Our research focuses on leveraging data and learning to develop control methods for problems that are high-dimensional or do not have an accurate model from first principles. We are interested in both fundamental theory, methods, and healthcare-related applications:
Application:
Learning and control approaches for human motion digital twin in healthcare
Learning biological networks
Theory & Method:
Learning-based control with performance and safety guarantees
Learning dynamical systems
Dec. 2025 Changrui Liu (PhD student at Delft) will present his work on learning-based control at CDC 2025, Brazil. The work is titled "On the Regret of Model Predictive Control With Imperfect Inputs" and published in IEEE Control Systems Letters: Link to IEEE
Nov. 2025 Our IEEE TAC paper on safe learning control and control barrier function is now online (early access): Link to IEEE, which was led by Kanghui He, PhD student at Delft.
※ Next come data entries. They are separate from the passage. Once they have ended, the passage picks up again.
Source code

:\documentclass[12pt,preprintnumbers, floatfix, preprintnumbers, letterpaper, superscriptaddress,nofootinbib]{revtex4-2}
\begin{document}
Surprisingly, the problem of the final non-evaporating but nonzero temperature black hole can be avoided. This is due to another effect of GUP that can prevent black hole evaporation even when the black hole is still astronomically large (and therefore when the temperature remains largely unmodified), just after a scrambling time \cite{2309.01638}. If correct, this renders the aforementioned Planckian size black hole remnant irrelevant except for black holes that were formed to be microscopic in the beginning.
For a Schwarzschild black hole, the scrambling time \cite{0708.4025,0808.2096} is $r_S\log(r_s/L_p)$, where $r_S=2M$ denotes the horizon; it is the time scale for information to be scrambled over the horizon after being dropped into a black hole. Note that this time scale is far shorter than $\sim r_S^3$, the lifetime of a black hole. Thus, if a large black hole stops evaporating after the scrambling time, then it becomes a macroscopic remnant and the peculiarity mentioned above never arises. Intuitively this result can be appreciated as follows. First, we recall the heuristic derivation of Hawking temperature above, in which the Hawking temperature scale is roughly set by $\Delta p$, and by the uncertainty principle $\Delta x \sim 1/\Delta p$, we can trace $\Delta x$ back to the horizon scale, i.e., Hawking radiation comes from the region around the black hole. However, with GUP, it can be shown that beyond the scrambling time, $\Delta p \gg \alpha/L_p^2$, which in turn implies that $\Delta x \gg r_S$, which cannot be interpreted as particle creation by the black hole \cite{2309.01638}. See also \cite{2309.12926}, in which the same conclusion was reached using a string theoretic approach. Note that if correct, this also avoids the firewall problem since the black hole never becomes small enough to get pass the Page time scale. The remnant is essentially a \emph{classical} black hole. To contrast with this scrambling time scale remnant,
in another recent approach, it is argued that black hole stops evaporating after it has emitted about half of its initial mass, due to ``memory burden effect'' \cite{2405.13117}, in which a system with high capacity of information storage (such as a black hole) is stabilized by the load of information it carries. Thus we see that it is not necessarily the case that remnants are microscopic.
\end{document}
Oct. 2025: I attended the IROS 2025 conference in Hangzhou, China.
Sep. 2025: Our new preprint "Bang-Ride Optimal Control: Monotonicity, External Positivity, and Fast Battery Charging" is now on ArXiv and is submitted to IEEE TAC, a wonderful collaboration with colleagues from MIT, Stanford, and TU Darmstadt!
Sep. 2025: Our new IEEE TAC paper "Suboptimality analysis of receding horizon quadratic control with unknown linear systems and its applications in learning-based control" is now online!
Aug. 2025: Kelvin Toonen (MSc from TU/e) has started as a PhD student in my group, working on learning and control for human digital twin
Aug. 2025: I have started as an Assistant Professor at TU Delft!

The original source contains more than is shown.